The Lord Keeper took one of the fellows aside, and questioned him more closely what the Master of Ravenswood had said.

"He just said he wadna come back," said the man, with the caution of a prudent Scotchman, who cared not to be the bearer of an unpleasant errand.

"He said something more, sir," said the Lord Keeper, "and I insist on knowing what it was."

"Why, then, my lord," said the man, looking down, "he said—But it wad be nae pleasure to your lordship to hear it, for I dare say the Master meant nae ill."

"That's none of your concern, sir; I desire to hear the very words."

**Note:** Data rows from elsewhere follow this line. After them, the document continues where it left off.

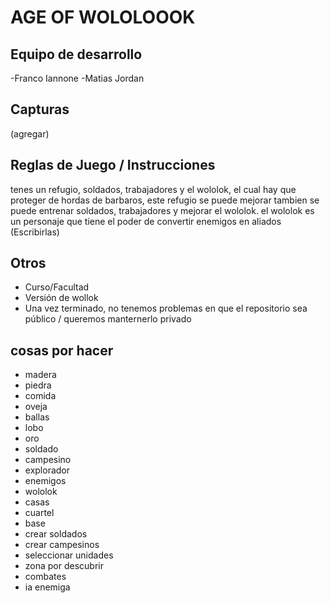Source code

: # AGE OF WOLOLOOOK

## Equipo de desarrollo

-Franco Iannone
-Matias Jordan

## Capturas

(agregar)

## Reglas de Juego / Instrucciones
tenes un refugio, soldados, trabajadores y el wololok, el cual hay que proteger de hordas de barbaros, este refugio se puede mejorar
tambien se puede entrenar soldados, trabajadores y mejorar el wololok.
el wololok es un personaje que tiene el poder de convertir enemigos en aliados
(Escribirlas)


## Otros

- Curso/Facultad
- Versión de wollok
- Una vez terminado, no tenemos problemas en que el repositorio sea público / queremos manternerlo privado
## cosas por hacer
- madera
- piedra
- comida
- oveja
- ballas
- lobo
- oro
- soldado
- campesino
- explorador
- enemigos
- wololok
- casas
- cuartel
- base
- crear soldados
- crear campesinos
- seleccionar unidades
- zona por descubrir
- combates
- ia enemiga
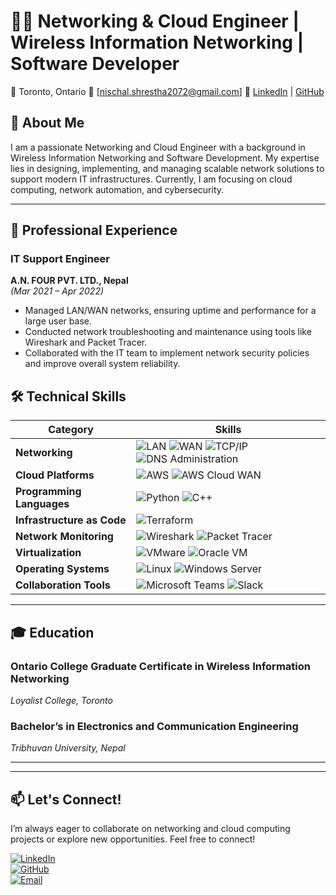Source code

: 

# 👨‍💻 Networking & Cloud Engineer | Wireless Information Networking | Software Developer  
📍 Toronto, Ontario   📧 [nischal.shrestha2072@gmail.com]   🔗 [LinkedIn](https://www.linkedin.com/in/your-linkedin-profile) | [GitHub](https://github.com/your-github-profile)

## 🚀 About Me  
I am a passionate Networking and Cloud Engineer with a background in Wireless Information Networking and Software Development. My expertise lies in designing, implementing, and managing scalable network solutions to support modern IT infrastructures. Currently, I am focusing on cloud computing, network automation, and cybersecurity.

---

## 💼 Professional Experience   

### **IT Support Engineer**  
**A.N. FOUR PVT. LTD., Nepal**  
*(Mar 2021 – Apr 2022)*  
- Managed LAN/WAN networks, ensuring uptime and performance for a large user base.  
- Conducted network troubleshooting and maintenance using tools like Wireshark and Packet Tracer.  
- Collaborated with the IT team to implement network security policies and improve overall system reliability.



## 🛠️ Technical Skills  

| **Category**               | **Skills**                                                                                                                                          |
|----------------------------|-----------------------------------------------------------------------------------------------------------------------------------------------------|
| **Networking**              | ![LAN](https://img.shields.io/badge/LAN-1572B6?style=for-the-badge) ![WAN](https://img.shields.io/badge/WAN-1572B6?style=for-the-badge) ![TCP/IP](https://img.shields.io/badge/TCP/IP-11557C?style=for-the-badge) ![DNS Administration](https://img.shields.io/badge/DNS-003B57?style=for-the-badge) |
| **Cloud Platforms**         | ![AWS](https://img.shields.io/badge/AWS-FF9900?style=for-the-badge&logo=amazonaws&logoColor=white) ![AWS Cloud WAN](https://img.shields.io/badge/AWS%20Cloud%20WAN-FF9900?style=for-the-badge) |
| **Programming Languages**   | ![Python](https://img.shields.io/badge/Python-3776AB?style=for-the-badge&logo=python&logoColor=white) ![C++](https://img.shields.io/badge/C%2B%2B-00599C?style=for-the-badge&logo=c%2B%2B&logoColor=white) |
| **Infrastructure as Code**  | ![Terraform](https://img.shields.io/badge/Terraform-623CE4?style=for-the-badge&logo=terraform&logoColor=white) |
| **Network Monitoring**      | ![Wireshark](https://img.shields.io/badge/Wireshark-1679A7?style=for-the-badge&logo=wireshark&logoColor=white) ![Packet Tracer](https://img.shields.io/badge/Packet%20Tracer-0072C6?style=for-the-badge) |
| **Virtualization**          | ![VMware](https://img.shields.io/badge/VMware-607078?style=for-the-badge&logo=vmware&logoColor=white) ![Oracle VM](https://img.shields.io/badge/Oracle%20VM-F80000?style=for-the-badge) |
| **Operating Systems**       | ![Linux](https://img.shields.io/badge/Linux-FCC624?style=for-the-badge&logo=linux&logoColor=black) ![Windows Server](https://img.shields.io/badge/Windows%20Server-0078D6?style=for-the-badge) |
| **Collaboration Tools**     | ![Microsoft Teams](https://img.shields.io/badge/Microsoft%20Teams-6264A7?style=for-the-badge&logo=microsoftteams&logoColor=white) ![Slack](https://img.shields.io/badge/Slack-4A154B?style=for-the-badge&logo=slack&logoColor=white) |

---

## 🎓 Education  

### **Ontario College Graduate Certificate in Wireless Information Networking**  
*Loyalist College, Toronto*  

### **Bachelor’s in Electronics and Communication Engineering**  
*Tribhuvan University, Nepal*  

---




---

## 📫 Let's Connect!  
I’m always eager to collaborate on networking and cloud computing projects or explore new opportunities. Feel free to connect!  

[![LinkedIn](https://img.shields.io/badge/LinkedIn-0077B5?style=for-the-badge&logo=linkedin&logoColor=white)](https://www.linkedin.com/in/your-linkedin-profile)  
[![GitHub](https://img.shields.io/badge/GitHub-100000?style=for-the-badge&logo=github&logoColor=white)](https://github.com/your-github-profile)  
[![Email](https://img.shields.io/badge/Email-D14836?style=for-the-badge&logo=gmail&logoColor=white)](mailto:nischal.shrestha2072@gmail.com)


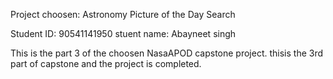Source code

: Project choosen: Astronomy Picture of the Day Search

Student ID: 90541141950
stuent name: Abayneet singh

This is the part 3 of the choosen NasaAPOD capstone project.
thisis the 3rd part of capstone and the project is completed.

"Weel, then," replied the man, "he said, 'Tell Sir William Ashton that the next time he and I forgather, he will nto be half sae blythe of our meeting as of our parting.'"

"Very well, sir," said the Lord Keeper, "I believe he alludes to a wager we have on our hawks; it is a matter of no consequence."

He turned to his daughter, who was by this time so much recovered as to be able to walk home. But the effect, which the various recollections connected with a scene so terrific made upon a mind which was susceptible in an extreme degree, was more permanent than the injury which her nerves had sustained. Visions of terror, both in sleep and in waking reveries, recalled to her the form of the furious animal, and the dreadful bellow with which he accompanied his career; and it was always the image of the Master of Ravenswood, with his native nobleness of countenance and form, that seemed to interpose betwixt her and assured death. It is, perhaps, at all times dangerous for a young person to suffer recollection to dwell repeatedly, and with too much complacency, on the same individual; but in Lucy's situation it was almost unavoidable. She had never happened to see a young man of mien and features so romantic and so striking as young Ravenswood; but had she seen an hundred his equals or his superiors in those particulars, no one else would have been linked to her heart by the strong associations of remembered danger and escape, of gratitude, wonder, and curiosity. I say curiosity, for it is likely that the singularly restrained and unaccommodating manners of the Master of Ravenswood, so much at variance with the natural expression of his features and grace of his deportment, as they excited wonder by the contrast, had their effect in riveting her attention to the recollections. She knew little of Ravenswood, or the disputes which had existed betwixt her father and his, and perhaps could in her gentleness of mind hardly have comprehended the angry and bitter passions which they had engendered. But she knew that he was come of noble stem; was poor, though descended from the noble and the wealthy; and she felt that she could sympathise with the feelings of a proud mind, which urged him to recoil from the proffered gratitude of the new proprietors of his father's house and domains. Would he have equally shunned their acknowledgments and avoided their intimacy, had her father's request been urged more mildly, less abruptly, and softened with the grace which women so well know how to throw into their manner, when they mean to mediate betwixt the headlong passions of the ruder sex? This was a perilous question to ask her own mind—perilous both in the idea and its consequences.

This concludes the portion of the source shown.